Hi again from Mary P. Last week you may have read about the best books I’ve read published in 2011, take a look at some books published previously that I discovered this year and loved. I’ve especially enjoyed discovering some authors that have been around a while and read both their old and new material.
At Home: A Short History of a Private Life by Bill Bryson
This is the year I discovered Bill Bryson. For many of you, this may be old news, but Bill Bryson is great. I read four of his books this year, and some, like At Home, are quite thick. Bryson writes nonfiction with a humorous slant that usually involves some aspect of his life. In At Home, Bryson covers the vast history of human homes and houses based around the history of his own home in rural England. This book is packed full of unusual stories and fascinating tidbits on human history ranging from the evolution of the meaning “room and board” to why we have salt and pepper on our kitchen tables. All the while, Bryson packs in this information with his trademark style that will leave you laughing and amazed.
Abraham Lincoln: Vampire Killer by Seth Grahame-Smith
Abraham Lincoln has be the subject of many books. This is the first that images the Civil War as a bigger battle and Lincoln as a key factor in the defeat of the vampire scourge in America. Seth Grahame-Smith is no stranger to the reworking of a famous idea into something novel (pun intended) and Abraham Lincoln: Vampire Killer does not fail to satisfy. In Grahame-Smith’s world, young Abe loses his mother to the Vampiric plague and vows to fight back by killing every vampire he can find.

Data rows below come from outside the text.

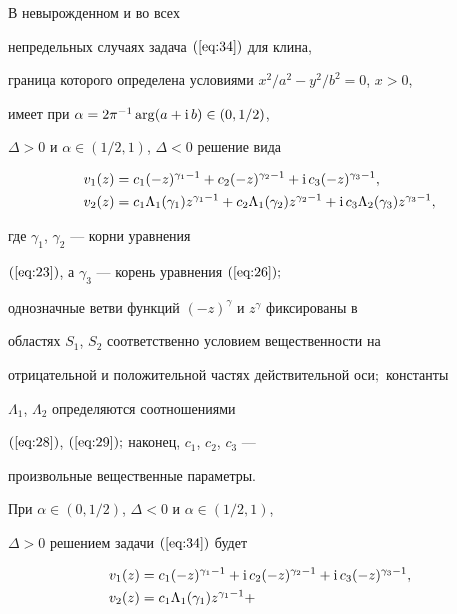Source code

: \begin{thm}


В невырожденном и во всех


непредельных случаях задача $(\ref{eq:34})$ для клина,


граница которого определена условиями $x^2/a^2-y^2/b^2=0$, $x>0$,


имеет при $\alpha=2\pi^{-1}\arg(a+\i b)\in (0,1/2)$,


$\Delta>0$ и $\alpha\in (1/2,1)$, $\Delta<0$ решение вида


\begin{align*}


v_1(z)&=c_1(-z)^{\gamma_1-1}+c_2(-z)^{\gamma_2-1}+


\i c_3(-z)^{\gamma_3-1},\\


v_2(z)&=c_1\Lambda_1(\gamma_1)z^{\gamma_1-1}+


c_2\Lambda_1(\gamma_2)z^{\gamma_2-1}+


\i c_3\Lambda_2(\gamma_3) z^{\gamma_3-1},


\end{align*}


где $\gamma_1$, $\gamma_2$ --- корни уравнения


$(\ref{eq:23})$, а $\gamma_3$ --- корень уравнения $(\ref{eq:26});$


однозначные ветви функций $(-z)^\gamma$ и $z^\gamma$ фиксированы в


областях $S_1$, $S_2$ соответственно условием вещественности на


отрицательной и положительной частях действительной оси$;$ константы


$\Lambda_1$, $\Lambda_2$ определяются соотношениями


$(\ref{eq:28})$, $(\ref{eq:29});$ наконец, $c_1$, $c_2$, $c_3$ ---


произвольные вещественные параметры.





При $\alpha\in (0,1/2)$, $\Delta<0$ и $\alpha\in (1/2,1)$,


$\Delta>0$ решением задачи $(\ref{eq:34})$ будет


\begin{align*}


v_1(z)&=c_1(-z)^{\gamma_1-1}+\i c_2(-z)^{\gamma_2-1}+


\i c_3 (-z)^{\gamma_3-1},\\


v_2(z)&=c_1\Lambda_1(\gamma_1)z^{\gamma_1-1}+



\end{align*}
\end{thm}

This decision takes Abraham forward towards presidency in a world where the history mirrors the one we know, but also shows a hidden world that we never knew could exist.
Unbroken: A World War II story of Survival, Resilience, and Redemption by Laura Hillenbrand
Unbroken has been on the New York Times best sellers list for 51 weeks. One more and it’ll be a year. Can it really be that good? My answer is unequivocally yes. Hillenbrand tells the amazing story of Louis Zamperini, the Olympic runner turned World War II airman. His story is itself almost beyond belief; it alters the idea of the limits of human survival and strength. However, the power of the story is complemented by Hillenbrand’s excellent storytelling. The book at time literally took my breath away and deserves the praises it has received.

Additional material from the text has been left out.